Hi All: I think it is wonderful that we have someone like Karen Shaw who will take the time and lay it all out for us. Wonderful, too, those individulas who rearrange their schedules and use their own money and time to check out all of these facilities. I think the move to OK is a good idea. Will I come to Congress next year? Probably not, but NOT because it is in OK, but BECAUSE it is in OK we might actually start thinking of making the loooon trip there one of these years. As for all the negative comments -- that's allowed because everyone'S opinions count, even if we disagree, but I am always amazed at the "me-me/my-my" attitude that is so obvious. Belinda's reply was right on! In the meantime, thank you Karen and Belinda!
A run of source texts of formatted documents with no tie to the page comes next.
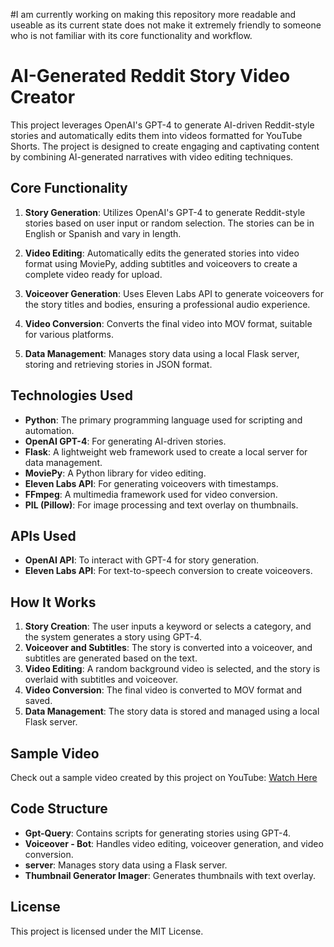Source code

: #I am currently working on making this repository more readable and useable as its current state does not make it extremely friendly to someone who is not familiar with its core functionality and workflow.

# AI-Generated Reddit Story Video Creator

This project leverages OpenAI's GPT-4 to generate AI-driven Reddit-style stories and automatically edits them into videos formatted for YouTube Shorts. The project is designed to create engaging and captivating content by combining AI-generated narratives with video editing techniques.

## Core Functionality

1. **Story Generation**: Utilizes OpenAI's GPT-4 to generate Reddit-style stories based on user input or random selection. The stories can be in English or Spanish and vary in length.

2. **Video Editing**: Automatically edits the generated stories into video format using MoviePy, adding subtitles and voiceovers to create a complete video ready for upload.

3. **Voiceover Generation**: Uses Eleven Labs API to generate voiceovers for the story titles and bodies, ensuring a professional audio experience.

4. **Video Conversion**: Converts the final video into MOV format, suitable for various platforms.

5. **Data Management**: Manages story data using a local Flask server, storing and retrieving stories in JSON format.

## Technologies Used

- **Python**: The primary programming language used for scripting and automation.
- **OpenAI GPT-4**: For generating AI-driven stories.
- **Flask**: A lightweight web framework used to create a local server for data management.
- **MoviePy**: A Python library for video editing.
- **Eleven Labs API**: For generating voiceovers with timestamps.
- **FFmpeg**: A multimedia framework used for video conversion.
- **PIL (Pillow)**: For image processing and text overlay on thumbnails.

## APIs Used

- **OpenAI API**: To interact with GPT-4 for story generation.
- **Eleven Labs API**: For text-to-speech conversion to create voiceovers.

## How It Works

1. **Story Creation**: The user inputs a keyword or selects a category, and the system generates a story using GPT-4.
2. **Voiceover and Subtitles**: The story is converted into a voiceover, and subtitles are generated based on the text.
3. **Video Editing**: A random background video is selected, and the story is overlaid with subtitles and voiceover.
4. **Video Conversion**: The final video is converted to MOV format and saved.
5. **Data Management**: The story data is stored and managed using a local Flask server.

## Sample Video

Check out a sample video created by this project on YouTube: [Watch Here](https://www.youtube.com/shorts/SRaHOkfT_NE)

## Code Structure

- **Gpt-Query**: Contains scripts for generating stories using GPT-4.
- **Voiceover - Bot**: Handles video editing, voiceover generation, and video conversion.
- **server**: Manages story data using a Flask server.
- **Thumbnail Generator Imager**: Generates thumbnails with text overlay.

## License

This project is licensed under the MIT License.
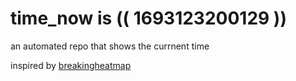 # time_now is (( 1693123200129 ))

an automated repo that shows the currnent time

inspired by [breakingheatmap](https://github.com/breakingheatmap/breakingheatmap)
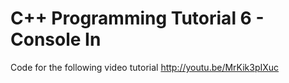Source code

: C++ Programming Tutorial 6 - Console In
=======================================

Code for the following video tutorial http://youtu.be/MrKik3pIXuc
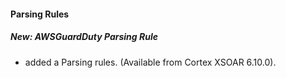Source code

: #### Parsing Rules
##### New: AWSGuardDuty Parsing Rule
- added a Parsing rules. (Available from Cortex XSOAR 6.10.0).
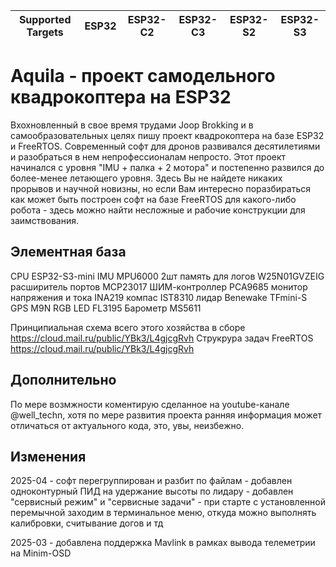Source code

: | Supported Targets | ESP32 | ESP32-C2 | ESP32-C3 | ESP32-S2 | ESP32-S3 |
| ----------------- | ----- | -------- | -------- | -------- | -------- |

# Aquila - проект самодельного квадрокоптера на ESP32

Вхохновленный в свое время трудами Joop Brokking и в самообразовательных целях пишу проект квадрокоптера на базе ESP32 и FreeRTOS. Современный софт для дронов развивался десятилетиями и разобраться в нем непрофессионалам непросто. Этот проект начинался с уровня "IMU + палка + 2 мотора" и постепенно развился до более-менее летающего уровня. Здесь Вы не найдете никаких прорывов и научной новизны, но если Вам интересно поразбираться как может быть построен софт на базе FreeRTOS для какого-либо робота - здесь можно найти несложные и рабочие конструкции для заимствования.   


## Элементная база
CPU ESP32-S3-mini
IMU MPU6000 2шт
память для логов W25N01GVZEIG
расширитель портов MCP23017
ШИМ-контроллер PCA9685
монитор напряжения и тока INA219
компас IST8310
лидар Benewake TFmini-S
GPS M9N
RGB LED FL3195
Барометр MS5611

Принципиальная схема всего этого хозяйства в сборе https://cloud.mail.ru/public/YBk3/L4gjcgRvh
Струкрура задач FreeRTOS https://cloud.mail.ru/public/YBk3/L4gjcgRvh  


## Дополнительно
По мере возмжности коментирую сделанное на youtube-канале @well_techn, хотя по мере развития проекта ранняя информация может отличаться от актуального кода, это, увы, неизбежно.

## Изменения
2025-04 - софт перегруппирован и разбит по файлам
        - добавлен одноконтурный ПИД на удержание высоты по лидару
        - добавлен "сервисный режим" и "сервисные задачи" - при старте с установленной перемычной заходим в терминальное меню, откуда можно выполнять калибровки, считывание догов и тд

2025-03 - добавлена поддержка Mavlink в рамках вывода телеметрии на Minim-OSD


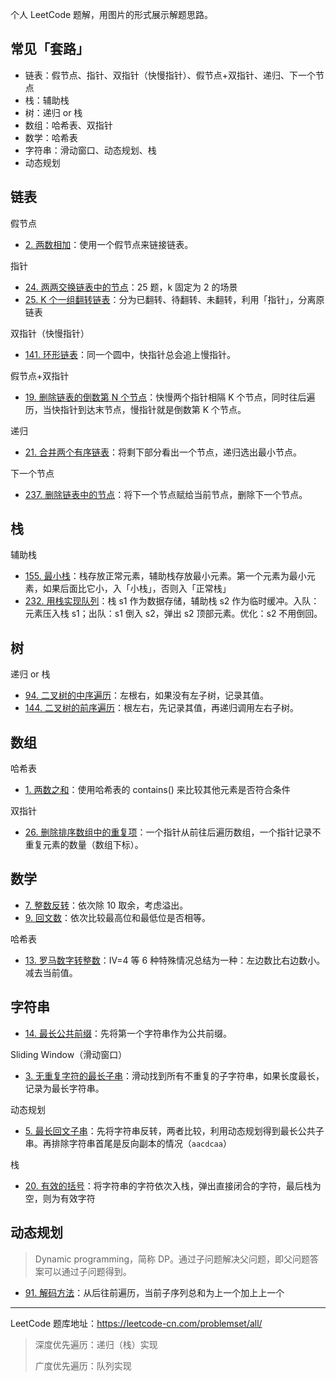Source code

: 个人 LeetCode 题解，用图片的形式展示解题思路。

## 常见「套路」

- 链表：假节点、指针、双指针（快慢指针）、假节点+双指针、递归、下一个节点
- 栈：辅助栈
- 树：递归 or 栈
- 数组：哈希表、双指针
- 数学：哈希表
- 字符串：滑动窗口、动态规划、栈
- 动态规划

## 链表

假节点

- [2. 两数相加](docs/2.md)：使用一个假节点来链接链表。

指针

* [24. 两两交换链表中的节点](docs/24.md)：25 题，k 固定为 2 的场景 
* [25. K 个一组翻转链表](docs/25.md)：分为已翻转、待翻转、未翻转，利用「指针」，分离原链表

双指针（快慢指针）

- [141. 环形链表]()：同一个圆中，快指针总会追上慢指针。

假节点+双指针

- [19. 删除链表的倒数第 N 个节点](/docs/19.md)：快慢两个指针相隔 K 个节点，同时往后遍历，当快指针到达末节点，慢指针就是倒数第 K 个节点。

递归

- [21. 合并两个有序链表](docs/21.md)：将剩下部分看出一个节点，递归选出最小节点。

下一个节点

- [237. 删除链表中的节点](docs/237.md)：将下一个节点赋给当前节点，删除下一个节点。

## 栈

辅助栈

- [155. 最小栈](docs/155.md)：栈存放正常元素，辅助栈存放最小元素。第一个元素为最小元素，如果后面比它小，入「小栈」，否则入「正常栈」
- [232. 用栈实现队列](docs/232.md)：栈 s1 作为数据存储，辅助栈 s2 作为临时缓冲。入队：元素压入栈 s1；出队：s1 倒入 s2，弹出 s2 顶部元素。优化：s2 不用倒回。

## 树

递归 or 栈

* [94. 二叉树的中序遍历](docs/94.md)：左根右，如果没有左子树，记录其值。
* [144. 二叉树的前序遍历](/docs/144.md)：根左右，先记录其值，再递归调用左右子树。

## 数组
哈希表
- [1. 两数之和](docs/1.md)：使用哈希表的 contains() 来比较其他元素是否符合条件

双指针

- [26. 删除排序数组中的重复项](docs/26.md)：一个指针从前往后遍历数组，一个指针记录不重复元素的数量（数组下标）。

## 数学

* [7. 整数反转](docs/7.md)：依次除 10 取余，考虑溢出。
* [9. 回文数](docs/9.md)：依次比较最高位和最低位是否相等。

哈希表

- [13. 罗马数字转整数](docs/13.md)：IV=4 等 6 种特殊情况总结为一种：左边数比右边数小。减去当前值。

## 字符串

* [14. 最长公共前缀](docs/14.md)：先将第一个字符串作为公共前缀。

Sliding Window（滑动窗口）

- [3. 无重复字符的最长子串](docs/3.md)：滑动找到所有不重复的子字符串，如果长度最长，记录为最长字符串。

动态规划

- [5. 最长回文子串](docs/5.md)：先将字符串反转，两者比较，利用动态规划得到最长公共子串。再排除字符串首尾是反向副本的情况（`aacdcaa`）

栈

- [20. 有效的括号](docs/20.md)：将字符串的字符依次入栈，弹出直接闭合的字符，最后栈为空，则为有效字符

## 动态规划

> Dynamic programming，简称 DP。通过子问题解决父问题，即父问题答案可以通过子问题得到。

- [91. 解码方法](/docs/91.md)：从后往前遍历，当前子序列总和为上一个加上上一个

---

LeetCode 题库地址：https://leetcode-cn.com/problemset/all/

> 深度优先遍历：递归（栈）实现
>
> 广度优先遍历：队列实现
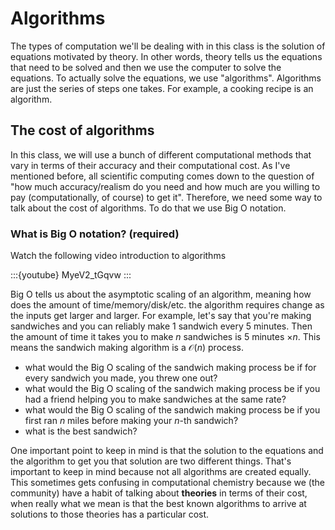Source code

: # Algorithms

The types of computation we'll be dealing with in this class is the solution
of equations motivated by theory. In other words, theory tells us the equations
that need to be solved and then we use the computer to solve the equations.
To actually solve the equations, we use "algorithms". Algorithms are
just the series of steps one takes. For example, a cooking recipe is
an algorithm.

## The cost of algorithms
In this class, we will use a bunch of different computational methods
that vary in terms of their accuracy and their computational cost.
As I've mentioned before, all scientific computing comes down to
the question of "how much accuracy/realism do you need and how much
are you willing to pay (computationally, of course) to get it".
Therefore, we need some way to talk about the cost of algorithms.
To do that we use Big O notation.

### What is Big O notation? (required)
Watch the following video introduction to algorithms

:::{youtube} MyeV2_tGqvw
:::

Big O tells us about the asymptotic scaling of an algorithm,
meaning how does the amount of time/memory/disk/etc. the algorithm
requires change as the inputs get larger and larger. For example,
let's say that you're making sandwiches and you can reliably make
1 sandwich every 5 minutes. Then the amount of time it takes you to make
$n$ sandwiches is 5 minutes $\times n$. This means the sandwich making
algorithm is a $\mathcal{O}(n)$ process.

  - what would the Big O scaling of the sandwich making process be if
  for every sandwich you made, you threw one out?
  - what would the Big O scaling of the sandwich making process be if
  you had a friend helping you to make sandwiches at the same rate?
  - what would the Big O scaling of the sandwich making process be if
  you first ran $n$ miles before making your $n$-th sandwich?
  - what is the best sandwich?

One important point to keep in mind is that the solution to the equations
and the algorithm to get you that solution are two different things.
That's important to keep in mind because not all algorithms are
created equally.
This sometimes gets confusing in computational chemistry because
we (the community) have a habit of talking about **theories**
in terms of their cost, when really what we mean is that the
best known algorithms to arrive at solutions to those theories
has a particular cost.
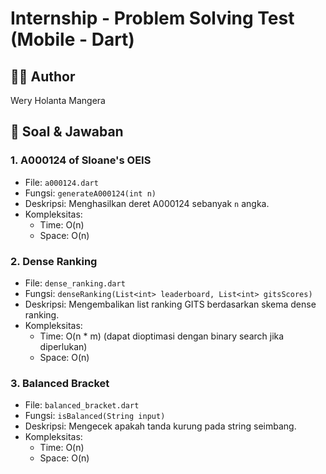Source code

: # Internship - Problem Solving Test (Mobile - Dart)

## 👨‍💻 Author
Wery Holanta Mangera

## 📝 Soal & Jawaban

### 1. A000124 of Sloane's OEIS
- File: `a000124.dart`
- Fungsi: `generateA000124(int n)`
- Deskripsi: Menghasilkan deret A000124 sebanyak `n` angka.
- Kompleksitas:
  - Time: O(n)
  - Space: O(n)

### 2. Dense Ranking
- File: `dense_ranking.dart`
- Fungsi: `denseRanking(List<int> leaderboard, List<int> gitsScores)`
- Deskripsi: Mengembalikan list ranking GITS berdasarkan skema dense ranking.
- Kompleksitas:
  - Time: O(n * m) (dapat dioptimasi dengan binary search jika diperlukan)
  - Space: O(n)

### 3. Balanced Bracket
- File: `balanced_bracket.dart`
- Fungsi: `isBalanced(String input)`
- Deskripsi: Mengecek apakah tanda kurung pada string seimbang.
- Kompleksitas:
  - Time: O(n)
  - Space: O(n)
Your hard work is appreciated. Ta, Shirlee


----------



## minih

This will be our first year for Congress---ever, and we are looking forward to it. Next year when it is at Ardmore it will be closer for us just a little, so we can be counted among the happy ones. For those that made what decisions they did, just remember, you can not please everyone at once.

Thank you Karen for explaining in such detail.


----------



## Lisa Strass

I would also like to give Karen a thank you for laying out in detail a lot of information.






And another thank you to Belinda who I personally know has spent a lot of time and effort trying to find the best option for Congress.


----------



## ~Lisa~

Leeana for all those that wont go their will be others who will just like any show. No few farms really make or break a National show and especially one who has not been even breaking even in the first place.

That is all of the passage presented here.